# YOUR GOAL
Pull every line with the word "builds" out of the entries below.

# SOURCE INFORMATION
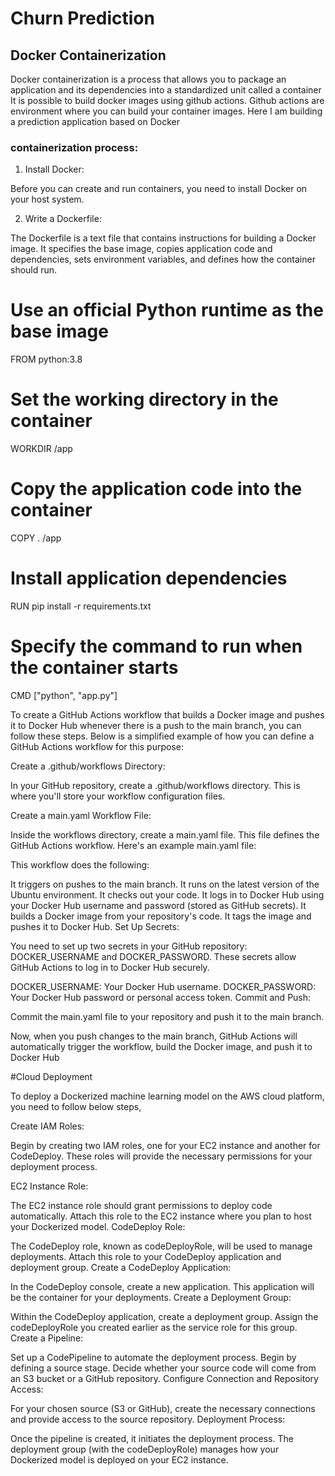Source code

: # Churn Prediction

## Docker Containerization 

Docker containerization is a process that allows you to package an application and its dependencies into a standardized unit called a container
It is possible to build docker images using github actions. Github actions are environment where you can build your container images.
Here I am building a prediction application based on Docker

### containerization process:
1. Install Docker:

Before you can create and run containers, you need to install Docker on your host system. 

2. Write a Dockerfile:

The Dockerfile is a text file that contains instructions for building a Docker image. It specifies the base image, copies application code and dependencies, sets environment variables, and defines how the container should run.

# Use an official Python runtime as the base image
FROM python:3.8

# Set the working directory in the container
WORKDIR /app

# Copy the application code into the container
COPY . /app

# Install application dependencies
RUN pip install -r requirements.txt

# Specify the command to run when the container starts
CMD ["python", "app.py"]


To create a GitHub Actions workflow that builds a Docker image and pushes it to Docker Hub whenever there is a push to the main branch, you can follow these steps. Below is a simplified example of how you can define a GitHub Actions workflow for this purpose:

Create a .github/workflows Directory:

In your GitHub repository, create a .github/workflows directory. This is where you'll store your workflow configuration files.

Create a main.yaml Workflow File:

Inside the workflows directory, create a main.yaml file. This file defines the GitHub Actions workflow. Here's an example main.yaml file:

This workflow does the following:

It triggers on pushes to the main branch.
It runs on the latest version of the Ubuntu environment.
It checks out your code.
It logs in to Docker Hub using your Docker Hub username and password (stored as GitHub secrets).
It builds a Docker image from your repository's code.
It tags the image and pushes it to Docker Hub.
Set Up Secrets:

You need to set up two secrets in your GitHub repository: DOCKER_USERNAME and DOCKER_PASSWORD. These secrets allow GitHub Actions to log in to Docker Hub securely.

DOCKER_USERNAME: Your Docker Hub username.
DOCKER_PASSWORD: Your Docker Hub password or personal access token.
Commit and Push:

Commit the main.yaml file to your repository and push it to the main branch.

Now, when you push changes to the main branch, GitHub Actions will automatically trigger the workflow, build the Docker image, and push it to Docker Hub

#Cloud Deployment

To deploy a Dockerized machine learning model on the AWS cloud platform, you need to follow below steps,

Create IAM Roles:

Begin by creating two IAM roles, one for your EC2 instance and another for CodeDeploy. These roles will provide the necessary permissions for your deployment process.

EC2 Instance Role:

The EC2 instance role should grant permissions to deploy code automatically.
Attach this role to the EC2 instance where you plan to host your Dockerized model.
CodeDeploy Role:

The CodeDeploy role, known as codeDeployRole, will be used to manage deployments.
Attach this role to your CodeDeploy application and deployment group.
Create a CodeDeploy Application:

In the CodeDeploy console, create a new application.
This application will be the container for your deployments.
Create a Deployment Group:

Within the CodeDeploy application, create a deployment group.
Assign the codeDeployRole you created earlier as the service role for this group.
Create a Pipeline:

Set up a CodePipeline to automate the deployment process.
Begin by defining a source stage. Decide whether your source code will come from an S3 bucket or a GitHub repository.
Configure Connection and Repository Access:

For your chosen source (S3 or GitHub), create the necessary connections and provide access to the source repository.
Deployment Process:

Once the pipeline is created, it initiates the deployment process.
The deployment group (with the codeDeployRole) manages how your Dockerized model is deployed on your EC2 instance.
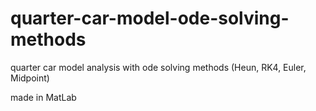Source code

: # quarter-car-model-ode-solving-methods
quarter car model analysis with ode solving methods (Heun, RK4, Euler, Midpoint)

made in MatLab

# EXERCISE OUTPUT
To create a GitHub Actions workflow that builds a Docker image and pushes it to Docker Hub whenever there is a push to the main branch, you can follow these steps. Below is a simplified example of how you can define a GitHub Actions workflow for this purpose:
It builds a Docker image from your repository's code.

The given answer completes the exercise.